Roland Tembo was a great character, strong and unflinching and he played a perfect foil to Goldblum’s crusading Malcolm and Arliss Howard’s despicable villain. Decried by many as folly, I thought the taking of the dinosaur to the urban jungle of San Diego was a great move. I can see why so many hated it as it does play too much like King Kong but it was the natural progression for the plot as the “humans-trapped-on-dino-island” had been done already. The audience had seen them in the jungle and now Spielberg and his long-term writer David Koepp made the brave move of taking them out of the jungle. I thought it worked really well and transitioned The Lost World into monster movie territory, something that Crichton himself had tried to avoid by introducing so much science into his novels. Yet audiences did not embrace this decision. I know The Lost World was a film about dinosaurs in the 20th century and a certain suspension of disbelief must be recognised, but a lot of the audience just couldn’t reconcile themselves with the idea of dinosaurs on the mainland and many agreed with Malcolm’s own line of dialogue directed at Ludlow – “taking dinosaurs off this island is the worst idea in the long sad history of bad ideas.” I never had a problem with it and personally I love the shot of the T-Rex roaring into the night with the lights of San Diego in the distance. It may not have been executed terribly well on this occasion but the concept of dinosaurs in civilisation was returned to in Jurassic World and was greeted with universal approval. It may just have been that the timing was against The Lost World. If it and Jurassic Park III had swapped places I think that The Lost World would be more highly regarded today than it is.

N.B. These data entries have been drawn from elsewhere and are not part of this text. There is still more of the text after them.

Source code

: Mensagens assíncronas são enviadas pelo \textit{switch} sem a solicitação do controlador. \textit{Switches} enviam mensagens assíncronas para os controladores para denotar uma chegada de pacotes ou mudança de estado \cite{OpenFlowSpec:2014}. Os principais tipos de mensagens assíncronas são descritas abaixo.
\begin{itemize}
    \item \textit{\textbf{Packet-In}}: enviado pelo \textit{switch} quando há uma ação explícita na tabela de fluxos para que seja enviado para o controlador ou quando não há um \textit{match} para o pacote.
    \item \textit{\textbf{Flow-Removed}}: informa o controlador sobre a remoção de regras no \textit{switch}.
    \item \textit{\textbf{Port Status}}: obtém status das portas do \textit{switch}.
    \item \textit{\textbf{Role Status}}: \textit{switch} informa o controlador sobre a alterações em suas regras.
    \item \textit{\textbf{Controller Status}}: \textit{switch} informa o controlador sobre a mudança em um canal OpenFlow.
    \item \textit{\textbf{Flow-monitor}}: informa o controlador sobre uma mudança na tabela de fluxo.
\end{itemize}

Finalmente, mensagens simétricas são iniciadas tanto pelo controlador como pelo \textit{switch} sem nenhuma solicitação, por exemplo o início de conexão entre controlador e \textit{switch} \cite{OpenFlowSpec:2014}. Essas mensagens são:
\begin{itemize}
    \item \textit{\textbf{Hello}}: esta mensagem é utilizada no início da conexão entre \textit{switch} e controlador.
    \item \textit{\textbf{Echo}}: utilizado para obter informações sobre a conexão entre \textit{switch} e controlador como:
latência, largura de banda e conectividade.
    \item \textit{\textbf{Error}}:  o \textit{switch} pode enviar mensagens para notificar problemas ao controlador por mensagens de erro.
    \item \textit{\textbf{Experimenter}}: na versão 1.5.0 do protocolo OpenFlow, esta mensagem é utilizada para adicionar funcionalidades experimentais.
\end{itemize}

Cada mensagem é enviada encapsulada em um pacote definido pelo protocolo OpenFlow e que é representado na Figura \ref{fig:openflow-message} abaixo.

With all those pluses and minuses examined, I still feel that The Lost World is a worthy match for its illustrious predecessor. It didn’t work in 1997 because it wasn’t Jurassic Park and unfortunately that is exactly what audiences were looking for. Jurassic Park will always be the better film but for me The Lost World offers far more fun than any of the other three. It might not sit neatly with the other island-bound entries in the series but I think The Lost World deserves another shot simply because it tried to be something different. Its major failing is that it also tried to be Jurassic Park and fell between these two stools and instead of being something totally unique it became a mishmash of ideas from both books and the original film. The series endured though and audiences are expecting the fifth instalment in 2018. Just like Ian Malcolm said, “life will find a way.”